Eine Woche später sind die Folgen des Bohrlochausbruchs noch deutlich zu sehen. Mehrere Kisten voller Sandsäcke stehen noch herum. Ein Rinnsal schlängelt sich zwischen braunen Erdmassen hindurch. Das Bächlein führt nur noch leicht salziges Wasser. Die Bäume in der Nähe des Bohrlochs tragen verdorrte Blätter, fast wie im Herbst. Und auch weiter unten am Bachbett sind die Weiden verdorrt: Folgen des Salzwasser-Geysirs.

Ursache ist weiterhin ein Rätsel

Bereits seit letzter Woche wird Erdreich abgetragen. Die Hitze verzögert die Arbeiten jedoch. «Der Strassenbelag kann wegen der grossen Hitze nicht den ganzen Tag belastet werden», sagt Nicole Riethmüller, Leiterin Unternehmenskommunikation der Schweizer Salinen AG. Eine rund zehn Zentimeter dicke Erdschicht wird momentan abgetragen. Danach wird mit neuem Humus aufgefüllt.

Und auch auf dem Hof, den Heinz Kohler zusammen mit seinem Bruder Beat bewirtschaftet, wird wegen des Sole-Geysirs gearbeitet. Ein Löschwasserbecken muss vom Salz befreit werden. Denn das Salzwasser gelangte über einen kleinen Bach in das Becken. «Im Sommer entnehmen wir daraus auch mal Wasser für die Kulturen», sagt Beat Kohler.

Das sei eben jetzt kurzfristig nicht möglich, aber auch nicht nötig. Das Salz habe sich auf dem Boden des Tanks abgesetzt, sagt Heinz Kohler. Und weil es ein Überlauftank ist, würde das Salz nach und nach in den Bach fliessen, wenn der Tank nicht geputzt würde. Kein Zustand, sind doch schon Lebewesen im Bach dem Salzwasser zum Opfer gefallen.
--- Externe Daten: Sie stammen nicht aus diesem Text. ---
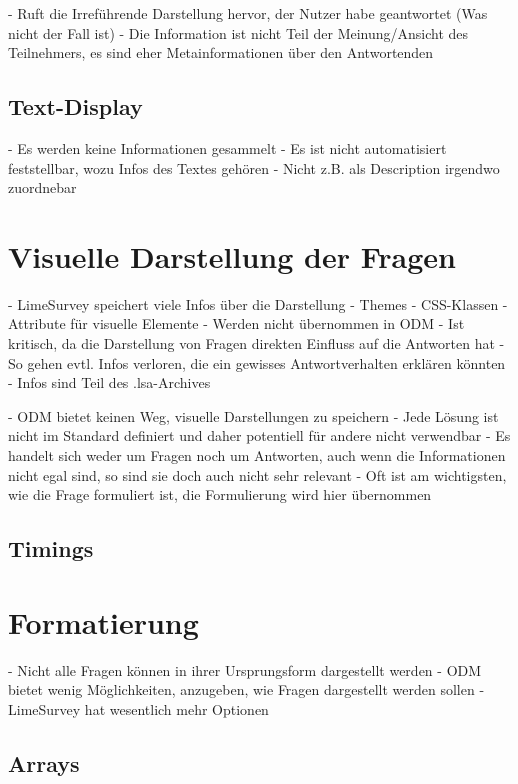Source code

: - Ruft die Irreführende Darstellung hervor, der Nutzer habe geantwortet (Was nicht der Fall ist)
- Die Information ist nicht Teil der Meinung/Ansicht des Teilnehmers, es sind eher Metainformationen über den Antwortenden

\subsection{Text-Display}

- Es werden keine Informationen gesammelt
- Es ist nicht automatisiert feststellbar, wozu Infos des Textes gehören
	- Nicht z.B. als Description irgendwo zuordnebar

\section{Visuelle Darstellung der Fragen}

- LimeSurvey speichert viele Infos über die Darstellung
	- Themes
	- CSS-Klassen
	- Attribute für visuelle Elemente
- Werden nicht übernommen in ODM
- Ist kritisch, da die Darstellung von Fragen direkten Einfluss auf die Antworten hat
	- So gehen evtl. Infos verloren, die ein gewisses Antwortverhalten erklären könnten
- Infos sind Teil des .lsa-Archives

- ODM bietet keinen Weg, visuelle Darstellungen zu speichern
	- Jede Lösung ist nicht im Standard definiert und daher potentiell für andere nicht verwendbar
	- Es handelt sich weder um Fragen noch um Antworten, auch wenn die Informationen nicht egal sind, so sind sie doch auch nicht sehr relevant
- Oft ist am wichtigsten, wie die Frage formuliert ist, die Formulierung wird hier übernommen

\subsection{Timings}

\section{Formatierung}

- Nicht alle Fragen können in ihrer Ursprungsform dargestellt werden
	- ODM bietet wenig Möglichkeiten, anzugeben, wie Fragen dargestellt werden sollen
	- LimeSurvey hat wesentlich mehr Optionen

\subsection{Arrays}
Auch eine Woche nach dem Ausbruch weiss die Schweizer Salinen AG nicht, warum es zum Ausbruch kam. In der vergangenen Woche wurden sogenannte Nivellementmessungen durchgeführt. Mittels dieser Höhenmessungen werde untersucht, ob sich das Gelände verändert haben könnte, sagt Riethmüller.

Noch in dieser Woche seien Nachmessungen im Gange, so auch gestern Nachmittag. Zudem werde mit Echolotmessungen in der nächsten Woche die Sole-Kaverne im Untergrund untersucht. «Mit ersten Teilresultaten rechnen wir zu Beginn der nächsten Woche», erklärt Nicole Riethmüller.

Weiterhin unklar ist auch die Schadenssumme, die auf die Rheinsalinen AG zukommt, wie Riethmüller ausführt. «Die Schweizer Salinen übernehmen aber unabhängig von einer allfälligen Haftpflichtfrage sämtliche Kosten.»